L’orphelin fixe l’astre aux lueurs mensongères —
Et voit deux inconnus aux prunelles légères.
« Ces yeux sont-ils les miens ? Ces traits, ceux de mon père ?
— Non, ce sont les voleurs du lien sanguinaire.
Ils t’aimèrent d’un feu plus brûlant que les braises,
Mais l’aurore naissante emporta leur promesse.
Tu fus l’enfant conçu dans l’effroi d’un adieu,
Le fruit d’un désespoir qui n’appartient qu’aux dieux. »
Un cri fend la vallée où les échos s’étirent :
« Pourquoi m’avoir laissé si c’était pour me dire
Que je suis le débris d’un amour trop humain ?
— Ta vérité, mon fils, est un poison subtil :
Celui qui la découvre en oublie le chemin.
Tu n’es déjà plus rien qu’un souffle dans l’exil. »
Le garçon chancelle, saignant de mille plaies
Que creusent dans sa chair les mots du vieux prophète.
« Non ! Je ne veux pas choir dans ce néant de brume !
Rendez-moi mes printemps, mes hivers parfumés !
— Trop tard : chaque secret arraché te consume,
Tu n’es plus que l’argile où germent les damnés. »
La terre alors s’entrouvre en un grondement sourd,
Les corbeaux déchirés s’envolent vers les cours.
L’enfant tombe à genoux, sent ses forces défaites,
Tandis que ses cheveux blanchissent en tempêtes.
« Ô Clémence ! Ô Scribe ! Pourquoi m’avoir menti ?
— Nous t’avons donné ce que tu as demandé. »
Ses mains ne sont plus mains, mais branches desséchées,
Ses yeux, deux sources closes au bord du néant.
L’argile de son corps retourne à la poussière,
Son cœur bat un dernier chant dans la lumière.
La forêt tout entière exhale un long sanglot
Qui se mêle au vent triste où son nom se dissout.
Maintenant, quand la lune argente les fougères,
On dit qu’une ombre erre, courbant les bruyères.

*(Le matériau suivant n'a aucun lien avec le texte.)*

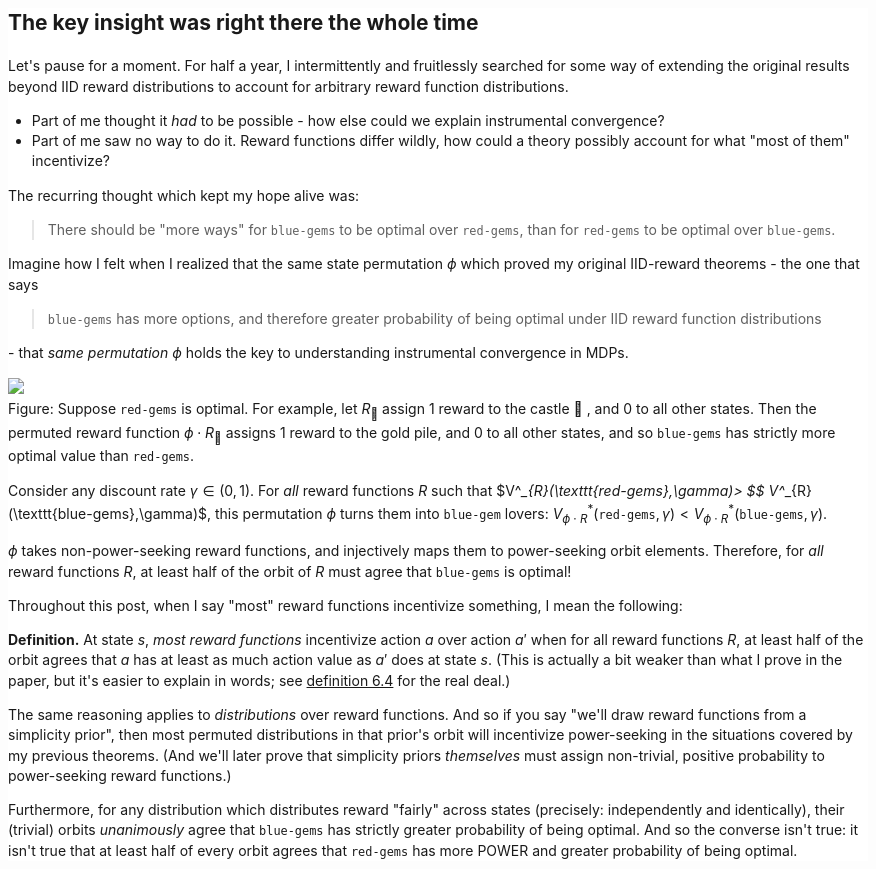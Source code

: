 ## The key insight was right there the whole time

Let's pause for a moment. For half a year, I intermittently and fruitlessly searched for some way of extending the original results beyond IID reward distributions to account for arbitrary reward function distributions. 
*   Part of me thought it _had_ to be possible - how else could we explain instrumental convergence?
*   Part of me saw no way to do it. Reward functions differ wildly, how could a theory possibly account for what "most of them" incentivize?

The recurring thought which kept my hope alive was:

> There should be "more ways" for `blue-gems` to be optimal over `red-gems`, than for `red-gems` to be optimal over `blue-gems`.

Imagine how I felt when I realized that the same state permutation $\phi$ which proved my original IID-reward theorems - the one that says 

> `blue-gems` has more options, and therefore greater probability of being optimal under IID reward function distributions

\- that _same permutation_ $\phi$ holds the key to understanding instrumental convergence in MDPs\.

![](https://39669.cdn.cke-cs.com/rQvD3VnunXZu34m86e5f/images/bc5b2aa815d9cd9c468c8c741a9a037490a39baf8715f45c.png)
<br/>Figure: Suppose `red-gems` is optimal. For example, let $R_🏰$ assign 1 reward to the castle 🏰 , and 0 to all other states. Then the permuted reward function $\phi \cdot R_🏰$ assigns 1 reward to the gold pile, and 0 to all other states, and so `blue-gems` has strictly more optimal value than `red-gems`.

Consider any discount rate $\gamma\in(0,1)$. For _all_ reward functions $R$ such that $V^*_{R}(\texttt{red-gems},\gamma)>
$$
V^*_{R}(\texttt{blue-gems},\gamma)$, this permutation $\phi$ turns them into `blue-gem` lovers: $V^*_{\phi\cdot R}(\texttt{red-gems},\gamma)<V^*_{\phi\cdot R}(\texttt{blue-gems},\gamma)$.

$\phi$ takes non-power-seeking reward functions, and injectively maps them to power-seeking orbit elements. Therefore, for _all_ reward functions $R$, at least half of the orbit of $R$ must agree that `blue-gems` is optimal!

Throughout this post, when I say "most" reward functions incentivize something, I mean the following:

**Definition.** At state $s$, _most reward functions_ incentivize action $a$ over action $a'$ when for all reward functions $R$, at least half of the orbit agrees that $a$ has at least as much action value as $a'$ does at state $s$. (This is actually a bit weaker than what I prove in the paper, but it's easier to explain in words; see [definition 6.4](#section.6) for the real deal.)

The same reasoning applies to _distributions_ over reward functions. And so if you say "we'll draw reward functions from a simplicity prior", then most permuted distributions in that prior's orbit will incentivize power-seeking in the situations covered by my previous theorems. (And we'll later prove that simplicity priors _themselves_ must assign non-trivial, positive probability to power-seeking reward functions.)

Furthermore, for any distribution which distributes reward "fairly" across states (precisely: independently and identically), their (trivial) orbits _unanimously_ agree that `blue-gems` has strictly greater probability of being optimal. And so the converse isn't true: it isn't true that at least half of every orbit agrees that `red-gems` has more POWER and greater probability of being optimal.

Elle murmure encore des questions sans réponse,
Fantôme condamné à hanter les ronces.
Les voyageurs parfois, égarés par le sort,
Entendent son soupir qui demande : « Qui donc… ? »
Mais nul ne répondra à cette âme en détresse,
Car la vérité vraie est un miroir qui blesse.
Et la forêt, gardant son secret douloureux,
Enroule ses secrets dans les lianes creuses,
Tandis que dort en elle, éternel et pieux,
L’enfant qui voulut devenir fils des cieux.